- _WHAT IS NEEDED_
Pick every line from the data that holds the word "tradicional".

(STUDY MATERIAL Opens)

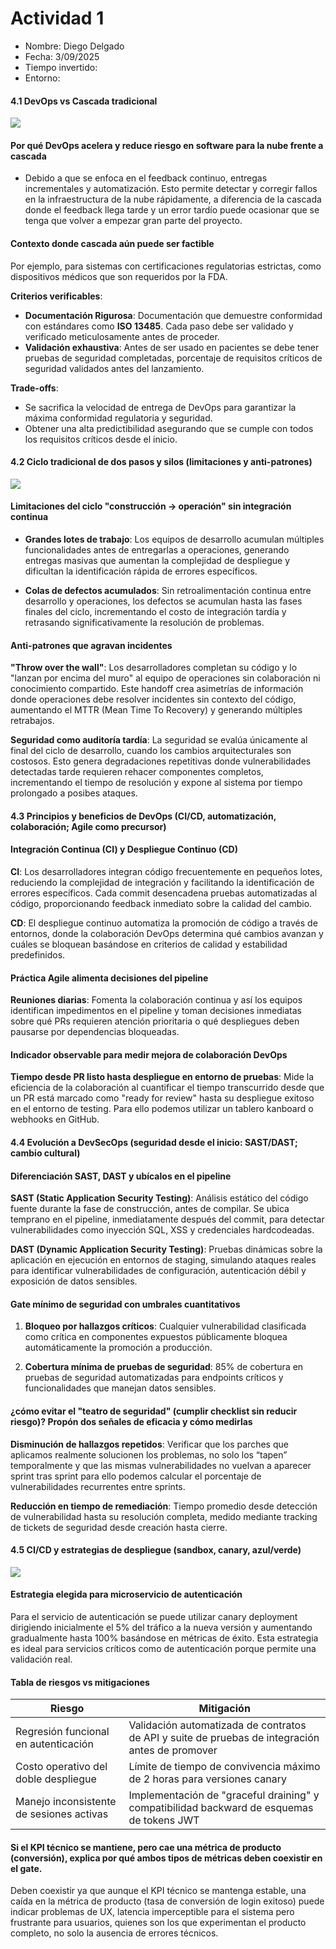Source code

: # Actividad 1
* Nombre: Diego Delgado
* Fecha: 3/09/2025
* Tiempo invertido: 
* Entorno: 

#### 4.1 DevOps vs Cascada tradicional

![](./imagenes/devops-vs-cascada.png)

####  Por qué DevOps acelera y reduce riesgo en software para la nube frente a cascada
- Debido a que se enfoca en el feedback continuo, entregas incrementales y automatización. Esto permite detectar y corregir fallos en la infraestructura de la nube rápidamente, a diferencia de la cascada donde el feedback llega tarde y un error tardío puede ocasionar que se tenga que volver a empezar gran parte del proyecto.
#### Contexto donde cascada aún puede ser factible
Por ejemplo, para sistemas con certificaciones regulatorias estrictas, como dispositivos médicos que son requeridos por la FDA.

**Criterios verificables**:
*  **Documentación Rigurosa**: Documentación que demuestre conformidad con estándares como **ISO 13485**. Cada paso debe ser validado y verificado meticulosamente antes de proceder.
* **Validación exhaustiva**: Antes de ser usado en pacientes se debe tener pruebas de seguridad completadas, porcentaje de requisitos críticos de seguridad validados antes del lanzamiento.

**Trade-offs**: 
* Se sacrifica la velocidad de entrega de DevOps para garantizar la máxima conformidad regulatoria y seguridad.
* Obtener una alta predictibilidad asegurando que se cumple con todos los requisitos críticos desde el inicio.

#### 4.2 Ciclo tradicional de dos pasos y silos (limitaciones y anti-patrones)

![](./imagenes/silos-equipos.png)

#### Limitaciones del ciclo "construcción → operación" sin integración continua

* **Grandes lotes de trabajo**: Los equipos de desarrollo acumulan múltiples funcionalidades antes de entregarlas a operaciones, generando entregas masivas que aumentan la complejidad de despliegue y dificultan la identificación rápida de errores específicos. 

* **Colas de defectos acumulados**: Sin retroalimentación continua entre desarrollo y operaciones, los defectos se acumulan hasta las fases finales del ciclo, incrementando el costo de integración tardía y retrasando significativamente la resolución de problemas.

#### Anti-patrones que agravan incidentes

**"Throw over the wall"**: Los desarrolladores completan su código y lo "lanzan por encima del muro" al equipo de operaciones sin colaboración ni conocimiento compartido. Este handoff crea asimetrías de información donde operaciones debe resolver incidentes sin contexto del código, aumentando el MTTR (Mean Time To Recovery) y generando múltiples retrabajos.

**Seguridad como auditoría tardía**: La seguridad se evalúa únicamente al final del ciclo de desarrollo, cuando los cambios arquitecturales son costosos. Esto genera degradaciones repetitivas donde vulnerabilidades detectadas tarde requieren rehacer componentes completos, incrementando el tiempo de resolución y expone al sistema por tiempo prolongado a posibes ataques.

#### 4.3 Principios y beneficios de DevOps (CI/CD, automatización, colaboración; Agile como precursor)

#### Integración Continua (CI) y Despliegue Continuo (CD)

**CI**: Los desarrolladores integran código frecuentemente en pequeños lotes, reduciendo la complejidad de integración y facilitando la identificación de errores específicos. Cada commit desencadena pruebas automatizadas al código, proporcionando feedback inmediato sobre la calidad del cambio.

**CD**: El despliegue continuo automatiza la promoción de código a través de entornos, donde la colaboración DevOps determina qué cambios avanzan y cuáles se bloquean basándose en criterios de calidad y estabilidad predefinidos.

#### Práctica Agile alimenta decisiones del pipeline

**Reuniones diarias**: Fomenta la colaboración continua y así los equipos identifican impedimentos en el pipeline y toman decisiones inmediatas sobre qué PRs requieren atención prioritaria o qué despliegues deben pausarse por dependencias bloqueadas.

#### Indicador observable para medir mejora de colaboración DevOps

**Tiempo desde PR listo hasta despliegue en entorno de pruebas**: Mide la eficiencia de la colaboración al cuantificar el tiempo transcurrido desde que un PR está marcado como "ready for review" hasta su despliegue exitoso en el entorno de testing. Para ello podemos utilizar un tablero kanboard o webhooks en GitHub.

#### 4.4 Evolución a DevSecOps (seguridad desde el inicio: SAST/DAST; cambio cultural)

#### Diferenciación SAST, DAST y ubícalos en el pipeline

**SAST (Static Application Security Testing)**: Análisis estático del código fuente durante la fase de construcción, antes de compilar. Se ubica temprano en el pipeline, inmediatamente después del commit, para detectar vulnerabilidades como inyección SQL, XSS y credenciales hardcodeadas.

**DAST (Dynamic Application Security Testing)**: Pruebas dinámicas sobre la aplicación en ejecución en entornos de staging, simulando ataques reales para identificar vulnerabilidades de configuración, autenticación débil y exposición de datos sensibles.

#### Gate mínimo de seguridad con umbrales cuantitativos

1. **Bloqueo por hallazgos críticos**: Cualquier vulnerabilidad clasificada como crítica en componentes expuestos públicamente bloquea automáticamente la promoción a producción.

2. **Cobertura mínima de pruebas de seguridad**: 85% de cobertura en pruebas de seguridad automatizadas para endpoints críticos y funcionalidades que manejan datos sensibles.

#### ¿cómo evitar el "teatro de seguridad" (cumplir checklist sin reducir riesgo)? Propón dos señales de eficacia y cómo medirlas

**Disminución de hallazgos repetidos**: Verificar que los parches que aplicamos realmente solucionen los problemas, no solo los “tapen” temporalmente y que las mismas vulnerabilidades no vuelvan a aparecer sprint tras sprint para ello podemos calcular el porcentaje de vulnerabilidades recurrentes entre sprints.

**Reducción en tiempo de remediación**: Tiempo promedio desde detección de vulnerabilidad hasta su resolución completa, medido mediante tracking de tickets de seguridad desde creación hasta cierre.

#### 4.5 CI/CD y estrategias de despliegue (sandbox, canary, azul/verde)

![](./imagenes/pipeline_canary.png)

#### Estrategia elegida para microservicio de autenticación

Para el servicio de autenticación se puede utilizar canary deployment dirigiendo inicialmente el 5% del tráfico a la nueva versión y aumentando gradualmente hasta 100% basándose en métricas de éxito. Esta estrategia es ideal para servicios críticos como de autenticación porque permite una validación real.

#### Tabla de riesgos vs mitigaciones

| **Riesgo** | **Mitigación** |
|------------|----------------|
| Regresión funcional en autenticación | Validación automatizada de contratos de API y suite de pruebas de integración antes de promover |
| Costo operativo del doble despliegue | Límite de tiempo de convivencia máximo de 2 horas para versiones canary |
| Manejo inconsistente de sesiones activas | Implementación de "graceful draining" y compatibilidad backward de esquemas de tokens JWT |

#### Si el KPI técnico se mantiene, pero cae una métrica de producto (conversión), explica por qué **ambos tipos de métricas** deben coexistir en el gate.
Deben coexistir ya que aunque el KPI técnico se mantenga estable, una caída en la métrica de producto (tasa de conversión de login exitoso) puede indicar problemas de UX, latencia imperceptible para el sistema pero frustrante para usuarios, quienes son los que experimentan el producto completo, no solo la ausencia de errores técnicos.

(STUDY MATERIAL Closes)

- _EXERCISE OUTPUT_
#### 4.1 DevOps vs Cascada tradicional
#### 4.2 Ciclo tradicional de dos pasos y silos (limitaciones y anti-patrones)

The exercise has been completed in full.